[Collected data entries]
○ ○ ○ ○ ○ ○ ○
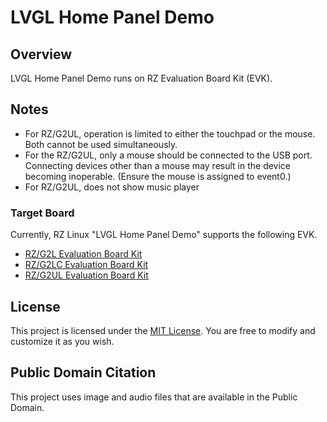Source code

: # LVGL Home Panel Demo

## Overview

LVGL Home Panel Demo runs on RZ Evaluation Board Kit (EVK).

## Notes

- For RZ/G2UL, operation is limited to either the touchpad or the mouse. Both cannot be used simultaneously.
- For the RZ/G2UL, only a mouse should be connected to the USB port. Connecting devices other than a mouse may result in the device becoming inoperable. (Ensure the mouse is assigned to event0.)
- For RZ/G2UL, does not show music player

### Target Board

Currently, RZ Linux "LVGL Home Panel Demo" supports the following EVK.

- [RZ/G2L Evaluation Board Kit](https://www.renesas.com/us/en/products/microcontrollers-microprocessors/rz-mpus/rzg2l-evkit-evaluation-board-kit-rzg2l-mpu)
- [RZ/G2LC Evaluation Board Kit](https://www.renesas.com/en/products/microcontrollers-microprocessors/rz-mpus/rzg2lc-evkit-evaluation-board-kit-rzg2lc-mpu)
- [RZ/G2UL Evaluation Board Kit](https://www.renesas.com/en/products/microcontrollers-microprocessors/rz-mpus/rzg2ul-evkit-evaluation-board-kit-rzg2ul-mpu)

## License

This project is licensed under the [MIT License](LICENSE.txt). You are free to modify and customize it as you wish.

## Public Domain Citation

This project uses image and audio files that are available in the Public Domain.
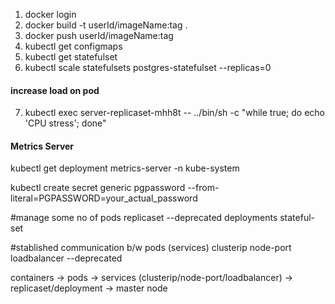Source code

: 1. docker login
2. docker build -t userId/imageName:tag .
3. docker push userId/imageName:tag
4. kubectl get configmaps
5. kubectl get statefulset
6. kubectl scale statefulsets postgres-statefulset --replicas=0
#### increase load on pod
7. kubectl exec server-replicaset-mhh8t -- ../bin/sh -c "while true; do echo 'CPU stress'; done"

#### Metrics Server
kubectl get deployment metrics-server -n kube-system

kubectl create secret generic pgpassword --from-literal=PGPASSWORD=your_actual_password


#manage some no of pods
replicaset --deprecated
deployments
stateful-set

#stablished communication b/w pods (services)
clusterip
node-port
loadbalancer --deprecated

containers -> pods -> services (clusterip/node-port/loadbalancer) -> replicaset/deployment -> master node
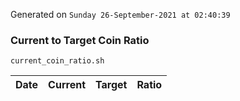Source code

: Generated on `Sunday 26-September-2021 at 02:40:39`

### Current to Target Coin Ratio
`current_coin_ratio.sh`

Date|Current|Target|Ratio
---|---|---|---
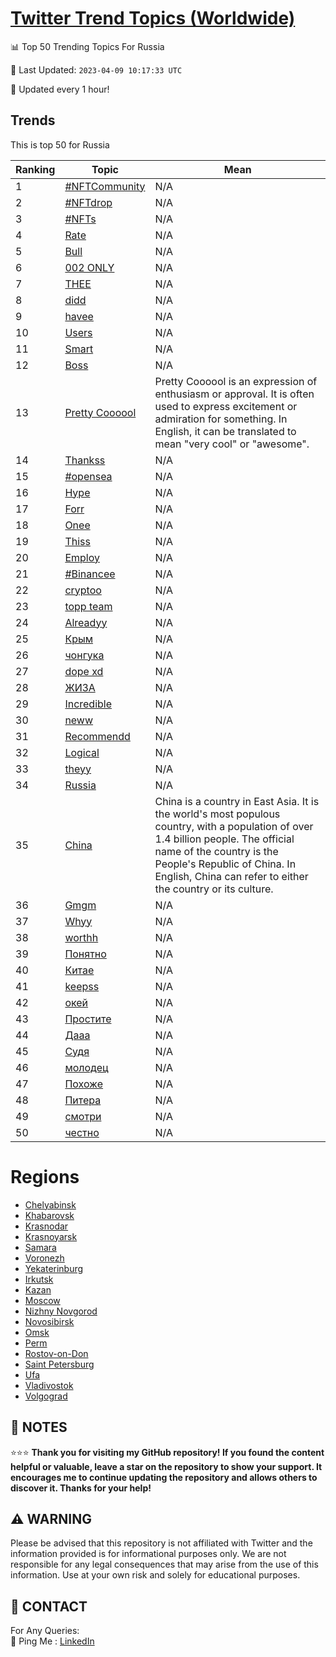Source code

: [Twitter Trend Topics (Worldwide)](https://github.com/ErcinDedeoglu/Twitter-Trend-Topics)
==========


📊 Top 50 Trending Topics For Russia

📆 Last Updated: `2023-04-09 10:17:33 UTC`

🔧 Updated every 1 hour!


## Trends

This is top 50 for Russia

| Ranking | Topic | Mean |
| ------- | ------------ | ------------ |
| 1 | [#NFTCommunity](http://twitter.com/search?q=%23NFTCommunity) | N/A |
| 2 | [#NFTdrop](http://twitter.com/search?q=%23NFTdrop) | N/A |
| 3 | [#NFTs](http://twitter.com/search?q=%23NFTs) | N/A |
| 4 | [Rate](http://twitter.com/search?q=Rate) | N/A |
| 5 | [Bull](http://twitter.com/search?q=Bull) | N/A |
| 6 | [002 ONLY](http://twitter.com/search?q=002+ONLY) | N/A |
| 7 | [THEE](http://twitter.com/search?q=THEE) | N/A |
| 8 | [didd](http://twitter.com/search?q=didd) | N/A |
| 9 | [havee](http://twitter.com/search?q=havee) | N/A |
| 10 | [Users](http://twitter.com/search?q=Users) | N/A |
| 11 | [Smart](http://twitter.com/search?q=Smart) | N/A |
| 12 | [Boss](http://twitter.com/search?q=Boss) | N/A |
| 13 | [Pretty Coooool](http://twitter.com/search?q=Pretty+Coooool) | Pretty Coooool is an expression of enthusiasm or approval. It is often used to express excitement or admiration for something. In English, it can be translated to mean "very cool" or "awesome". |
| 14 | [Thankss](http://twitter.com/search?q=Thankss) | N/A |
| 15 | [#opensea](http://twitter.com/search?q=%23opensea) | N/A |
| 16 | [Hype](http://twitter.com/search?q=Hype) | N/A |
| 17 | [Forr](http://twitter.com/search?q=Forr) | N/A |
| 18 | [Onee](http://twitter.com/search?q=Onee) | N/A |
| 19 | [Thiss](http://twitter.com/search?q=Thiss) | N/A |
| 20 | [Employ](http://twitter.com/search?q=Employ) | N/A |
| 21 | [#Binancee](http://twitter.com/search?q=%23Binancee) | N/A |
| 22 | [cryptoo](http://twitter.com/search?q=cryptoo) | N/A |
| 23 | [topp team](http://twitter.com/search?q=topp+team) | N/A |
| 24 | [Alreadyy](http://twitter.com/search?q=Alreadyy) | N/A |
| 25 | [Крым](http://twitter.com/search?q=%d0%9a%d1%80%d1%8b%d0%bc) | N/A |
| 26 | [чонгука](http://twitter.com/search?q=%d1%87%d0%be%d0%bd%d0%b3%d1%83%d0%ba%d0%b0) | N/A |
| 27 | [dope xd](http://twitter.com/search?q=dope+xd) | N/A |
| 28 | [ЖИЗА](http://twitter.com/search?q=%d0%96%d0%98%d0%97%d0%90) | N/A |
| 29 | [Incredible](http://twitter.com/search?q=Incredible) | N/A |
| 30 | [neww](http://twitter.com/search?q=neww) | N/A |
| 31 | [Recommendd](http://twitter.com/search?q=Recommendd) | N/A |
| 32 | [Logical](http://twitter.com/search?q=Logical) | N/A |
| 33 | [theyy](http://twitter.com/search?q=theyy) | N/A |
| 34 | [Russia](http://twitter.com/search?q=Russia) | N/A |
| 35 | [China](http://twitter.com/search?q=China) | China is a country in East Asia. It is the world's most populous country, with a population of over 1.4 billion people. The official name of the country is the People's Republic of China. In English, China can refer to either the country or its culture. |
| 36 | [Gmgm](http://twitter.com/search?q=Gmgm) | N/A |
| 37 | [Whyy](http://twitter.com/search?q=Whyy) | N/A |
| 38 | [worthh](http://twitter.com/search?q=worthh) | N/A |
| 39 | [Понятно](http://twitter.com/search?q=%d0%9f%d0%be%d0%bd%d1%8f%d1%82%d0%bd%d0%be) | N/A |
| 40 | [Китае](http://twitter.com/search?q=%d0%9a%d0%b8%d1%82%d0%b0%d0%b5) | N/A |
| 41 | [keepss](http://twitter.com/search?q=keepss) | N/A |
| 42 | [окей](http://twitter.com/search?q=%d0%be%d0%ba%d0%b5%d0%b9) | N/A |
| 43 | [Простите](http://twitter.com/search?q=%d0%9f%d1%80%d0%be%d1%81%d1%82%d0%b8%d1%82%d0%b5) | N/A |
| 44 | [Дааа](http://twitter.com/search?q=%d0%94%d0%b0%d0%b0%d0%b0) | N/A |
| 45 | [Судя](http://twitter.com/search?q=%d0%a1%d1%83%d0%b4%d1%8f) | N/A |
| 46 | [молодец](http://twitter.com/search?q=%d0%bc%d0%be%d0%bb%d0%be%d0%b4%d0%b5%d1%86) | N/A |
| 47 | [Похоже](http://twitter.com/search?q=%d0%9f%d0%be%d1%85%d0%be%d0%b6%d0%b5) | N/A |
| 48 | [Питера](http://twitter.com/search?q=%d0%9f%d0%b8%d1%82%d0%b5%d1%80%d0%b0) | N/A |
| 49 | [смотри](http://twitter.com/search?q=%d1%81%d0%bc%d0%be%d1%82%d1%80%d0%b8) | N/A |
| 50 | [честно](http://twitter.com/search?q=%d1%87%d0%b5%d1%81%d1%82%d0%bd%d0%be) | N/A |



# Regions

* [Chelyabinsk](</Russia/Chelyabinsk.md>)
* [Khabarovsk](</Russia/Khabarovsk.md>)
* [Krasnodar](</Russia/Krasnodar.md>)
* [Krasnoyarsk](</Russia/Krasnoyarsk.md>)
* [Samara](</Russia/Samara.md>)
* [Voronezh](</Russia/Voronezh.md>)
* [Yekaterinburg](</Russia/Yekaterinburg.md>)
* [Irkutsk](</Russia/Irkutsk.md>)
* [Kazan](</Russia/Kazan.md>)
* [Moscow](</Russia/Moscow.md>)
* [Nizhny Novgorod](</Russia/Nizhny Novgorod.md>)
* [Novosibirsk](</Russia/Novosibirsk.md>)
* [Omsk](</Russia/Omsk.md>)
* [Perm](</Russia/Perm.md>)
* [Rostov-on-Don](</Russia/Rostov-on-Don.md>)
* [Saint Petersburg](</Russia/Saint Petersburg.md>)
* [Ufa](</Russia/Ufa.md>)
* [Vladivostok](</Russia/Vladivostok.md>)
* [Volgograd](</Russia/Volgograd.md>)



## 📝 NOTES

⭐⭐⭐ **Thank you for visiting my GitHub repository! If you found the content helpful or valuable, leave a star on the repository to show your support. It encourages me to continue updating the repository and allows others to discover it. Thanks for your help!**


## ⚠️ WARNING

Please be advised that this repository is not affiliated with Twitter and the information provided is for informational purposes only. We are not responsible for any legal consequences that may arise from the use of this information. Use at your own risk and solely for educational purposes.


## 📨 CONTACT

 For Any Queries:  
            🏓 Ping Me : [LinkedIn](https://www.linkedin.com/in/ercindedeoglu/)
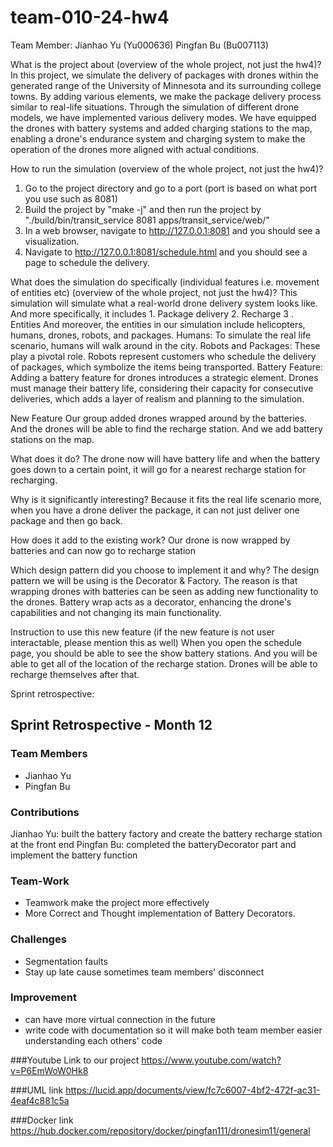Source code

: # team-010-24-hw4

Team Member: 
Jianhao Yu (Yu000636)
Pingfan Bu (Bu007113)

What is the project about (overview of the whole project, not just the hw4)?
In this project, we simulate the delivery of packages with drones within the generated range of the University of Minnesota and its surrounding college towns. By adding various elements, we make the package delivery process similar to real-life situations. Through the simulation of different drone models, we have implemented various delivery modes. We have equipped the drones with battery systems and added charging stations to the map, enabling a drone's endurance system and charging system to make the operation of the drones more aligned with actual conditions.


How to run the simulation (overview of the whole project, not just the hw4)?
1. Go to the project directory and go to a port (port is based on what port you use such as 8081)
2. Build the project by "make -j" and then run the project by "./build/bin/transit_service 8081 apps/transit_service/web/" 
3. In a web browser, navigate to http://127.0.0.1:8081 and you should see a visualization.
4. Navigate to http://127.0.0.1:8081/schedule.html and you should see a page to schedule the delivery.



What does the simulation do specifically (individual features i.e. movement of entities etc) 
(overview of the whole project, not just the hw4)?
This simulation will simulate what a real-world drone delivery system looks like. And more specifically, it includes 1. Package delivery  2. Recharge 3 . Entities 
And moreover, the entities in our simulation include helicopters, humans, drones, robots, and packages. 
Humans: To simulate the real life scenario, humans will walk around in the city. 
Robots and Packages: These play a pivotal role. Robots represent customers who schedule the delivery of packages, which symbolize the items being transported.
Battery Feature: Adding a battery feature for drones introduces a strategic element. Drones must manage their battery life, considering their capacity for consecutive deliveries, which adds a layer of realism and planning to the simulation.


New Feature
Our group added drones wrapped around by the batteries.
And the drones will be able to find the recharge station.
And we add battery stations on the map.

What does it do?
The drone now will have battery life and when the battery goes down to a certain point, it will go for a nearest recharge station for recharging. 

Why is it significantly interesting?
Because it fits the real life scenario more, when you have a drone deliver the package, it can not just deliver one package and then go back. 

How does it add to the existing work? 
Our drone is now wrapped by batteries and can now go to recharge station

Which design pattern did you choose to implement it and why? 
The design pattern we will be using is the Decorator & Factory. The reason is that wrapping drones with batteries can be seen as adding new functionality to the drones. Battery wrap acts as a decorator, enhancing the drone's capabilities and not changing its main functionality.

Instruction to use this new feature (if the new feature is not user interactable, please mention this as well)
When you open the schedule page, you should be able to see the show battery stations. And you will be able to get all of the location of the recharge station. Drones will be able to recharge themselves after that. 

Sprint retrospective: 
## Sprint Retrospective - Month 12

### Team Members
- Jianhao Yu
- Pingfan Bu

### Contributions
Jianhao Yu:  built the battery factory and create the battery recharge 
station at the front end 
Pingfan Bu: completed the batteryDecorator part and implement the battery function

### Team-Work
- Teamwork make the project more effectively 
-  More Correct and Thought implementation of Battery Decorators.

### Challenges
- Segmentation faults 
- Stay up late cause sometimes team members' disconnect 

### Improvement
- can have more virtual connection in the future
- write code with documentation so it will make both team member easier understanding each others' code 

###Youtube Link to our project
https://www.youtube.com/watch?v=P6EmWoW0Hk8

###UML link
https://lucid.app/documents/view/fc7c6007-4bf2-472f-ac31-4eaf4c881c5a

###Docker link 
https://hub.docker.com/repository/docker/pingfan111/dronesim11/general
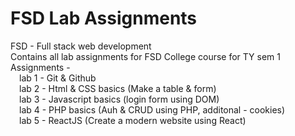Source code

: # FSD Lab Assignments
 
FSD - Full stack web development<br/>
Contains all lab assignments for FSD College course for TY sem 1<br/>
Assignments -<br/>
&emsp;lab 1 - Git & Github<br/>
&emsp;lab 2 - Html & CSS basics (Make a table & form)<br/>
&emsp;lab 3 - Javascript basics (login form using DOM)<br/>
&emsp;lab 4 - PHP basics (Auh & CRUD using PHP, additonal - cookies)<br/>
&emsp;lab 5 - ReactJS (Create a modern website using React)
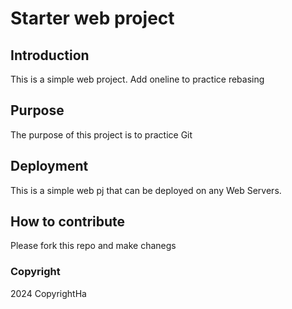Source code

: # Starter web project

## Introduction
This is a simple web project. Add oneline to practice rebasing

## Purpose 
The purpose of this project is to practice Git

## Deployment
This is a simple web pj that can be deployed on any Web Servers.

## How to contribute
Please fork this repo and make chanegs

### Copyright
2024 CopyrightHa
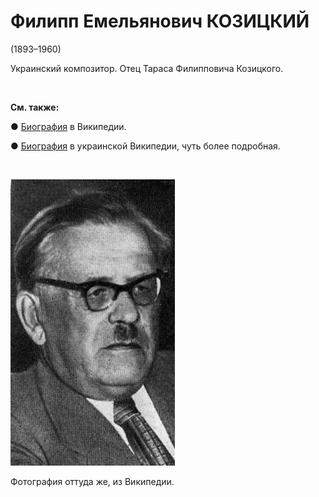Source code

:# Филипп Емельянович КОЗИЦКИЙ
(1893–1960)

Украинский композитор. Отец Тараса Филипповича Козицкого.

&nbsp;

**См. также:**

&#9679; [Биография](https://ru.wikipedia.org/wiki/%D0%9A%D0%BE%D0%B7%D0%B8%D1%86%D0%BA%D0%B8%D0%B9,_%D0%A4%D0%B8%D0%BB%D0%B8%D0%BF%D0%BF_%D0%95%D0%BC%D0%B5%D0%BB%D1%8C%D1%8F%D0%BD%D0%BE%D0%B2%D0%B8%D1%87) в Википедии.

&#9679; [Биография](https://uk.wikipedia.org/wiki/%D0%9A%D0%BE%D0%B7%D0%B8%D1%86%D1%8C%D0%BA%D0%B8%D0%B9_%D0%9F%D0%B8%D0%BB%D0%B8%D0%BF_%D0%9E%D0%BC%D0%B5%D0%BB%D1%8F%D0%BD%D0%BE%D0%B2%D0%B8%D1%87) в украинской Википедии, чуть более подробная.

&nbsp;

![](img/FEK.jpg)

Фотография оттуда же, из Википедии.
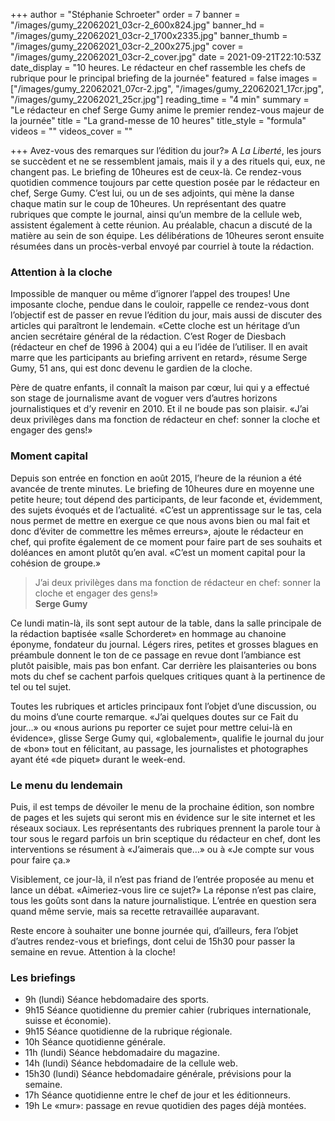 +++
author = "Stéphanie Schroeter"
order = 7
banner = "/images/gumy_22062021_03cr-2_600x824.jpg"
banner_hd = "/images/gumy_22062021_03cr-2_1700x2335.jpg"
banner_thumb = "/images/gumy_22062021_03cr-2_200x275.jpg"
cover = "/images/gumy_22062021_03cr-2_cover.jpg"
date = 2021-09-21T22:10:53Z
date_display = "10 heures. Le rédacteur en chef rassemble les chefs de rubrique pour le principal briefing de la journée"
featured = false
images = ["/images/gumy_22062021_07cr-2.jpg", "/images/gumy_22062021_17cr.jpg", "/images/gumy_22062021_25cr.jpg"]
reading_time = "4 min"
summary = "Le rédacteur en chef Serge Gumy anime le premier rendez-vous majeur de la journée"
title = "La grand-messe de 10 heures"
title_style = "formula"
videos = ""
videos_cover = ""

+++
Avez-vous des remarques sur l’édition du jour?» A _La Liberté_, les jours se succèdent et ne se ressemblent jamais, mais il y a des rituels qui, eux, ne changent pas. Le briefing de 10heures est de ceux-là. Ce rendez-vous quotidien commence toujours par cette question posée par le rédacteur en chef, Serge Gumy. C’est lui, ou un de ses adjoints, qui mène la danse chaque matin sur le coup de 10heures. Un représentant des quatre rubriques que compte le journal, ainsi qu’un membre de la cellule web, assistent également à cette réunion. Au préalable, chacun a discuté de la matière au sein de son équipe. Les délibérations de 10heures seront ensuite résumées dans un procès-verbal envoyé par courriel à toute la rédaction.

### Attention à la cloche

Impossible de manquer ou même d’ignorer l’appel des troupes! Une imposante cloche, pendue dans le couloir, rappelle ce rendez-vous dont l’objectif est de passer en revue l’édition du jour, mais aussi de discuter des articles qui paraîtront le lendemain. «Cette cloche est un héritage d’un ancien secrétaire général de la rédaction. C’est Roger de Diesbach (rédacteur en chef de 1996 à 2004) qui a eu l’idée de l’utiliser. Il en avait marre que les participants au briefing arrivent en retard», résume Serge Gumy, 51 ans, qui est donc devenu le gardien de la cloche.

Père de quatre enfants, il connaît la maison par cœur, lui qui y a effectué son stage de journalisme avant de voguer vers d’autres horizons journalistiques et d’y revenir en 2010. Et il ne boude pas son plaisir. «J’ai deux privilèges dans ma fonction de rédacteur en chef: sonner la cloche et engager des gens!»

### Moment capital

Depuis son entrée en fonction en août 2015, l’heure de la réunion a été avancée de trente minutes. Le briefing de 10heures dure en moyenne une petite heure; tout dépend des participants, de leur faconde et, évidemment, des sujets évoqués et de l’actualité. «C’est un apprentissage sur le tas, cela nous permet de mettre en exergue ce que nous avons bien ou mal fait et donc d’éviter de commettre les mêmes erreurs», ajoute le rédacteur en chef, qui profite également de ce moment pour faire part de ses souhaits et doléances en amont plutôt qu’en aval. «C’est un moment capital pour la cohésion de groupe.»

> J’ai deux privilèges dans ma fonction de rédacteur en chef: sonner la cloche et engager des gens!»  
> **Serge Gumy**

Ce lundi matin-là, ils sont sept autour de la table, dans la salle principale de la rédaction baptisée «salle Schorderet» en hommage au chanoine éponyme, fondateur du journal. Légers rires, petites et grosses blagues en préambule donnent le ton de ce passage en revue dont l’ambiance est plutôt paisible, mais pas bon enfant. Car derrière les plaisanteries ou bons mots du chef se cachent parfois quelques critiques quant à la pertinence de tel ou tel sujet.

Toutes les rubriques et articles principaux font l’objet d’une discussion, ou du moins d’une courte remarque. «J’ai quelques doutes sur ce Fait du jour…» ou «nous aurions pu reporter ce sujet pour mettre celui-là en évidence», glisse Serge Gumy qui, «globalement», qualifie le journal du jour de «bon» tout en félicitant, au passage, les journalistes et photographes ayant été «de piquet» durant le week-end.

### Le menu du lendemain

Puis, il est temps de dévoiler le menu de la prochaine édition, son nombre de pages et les sujets qui seront mis en évidence sur le site internet et les réseaux sociaux. Les représentants des rubriques prennent la parole tour à tour sous le regard parfois un brin sceptique du rédacteur en chef, dont les interventions se résument à «J’aimerais que…» ou à «Je compte sur vous pour faire ça.»

Visiblement, ce jour-là, il n’est pas friand de l’entrée proposée au menu et lance un débat. «Aimeriez-vous lire ce sujet?» La réponse n’est pas claire, tous les goûts sont dans la nature journalistique. L’entrée en question sera quand même servie, mais sa recette retravaillée auparavant.

Reste encore à souhaiter une bonne journée qui, d’ailleurs, fera l’objet d’autres rendez-vous et briefings, dont celui de 15h30 pour passer la semaine en revue. Attention à la cloche!

### Les briefings

* 9h (lundi) Séance hebdomadaire des sports.
* 9h15 Séance quotidienne  du premier cahier (rubriques internationale, suisse et économie).
* 9h15 Séance quotidienne de la rubrique régionale.
* 10h Séance quotidienne générale.
* 11h (lundi) Séance hebdomadaire du magazine.
* 14h (lundi) Séance hebdomadaire de la cellule web.
* 15h30 (lundi) Séance hebdomadaire générale, prévisions pour la semaine.
* 17h Séance quotidienne entre le chef de jour et les éditionneurs.
* 19h Le «mur»: passage en revue quotidien des pages déjà montées.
○ ○ ○ ○ ○ ○ ○
What you will do -> Out of the data above, set down the lines from the one with "Pingfan Bu: completed" to the one with "###UML link", both included, exactly as written and with no additions.

The completed task ->
Pingfan Bu: completed the batteryDecorator part and implement the battery function

### Team-Work
- Teamwork make the project more effectively 
-  More Correct and Thought implementation of Battery Decorators.

### Challenges
- Segmentation faults 
- Stay up late cause sometimes team members' disconnect 

### Improvement
- can have more virtual connection in the future
- write code with documentation so it will make both team member easier understanding each others' code 

###Youtube Link to our project
https://www.youtube.com/watch?v=P6EmWoW0Hk8

###UML link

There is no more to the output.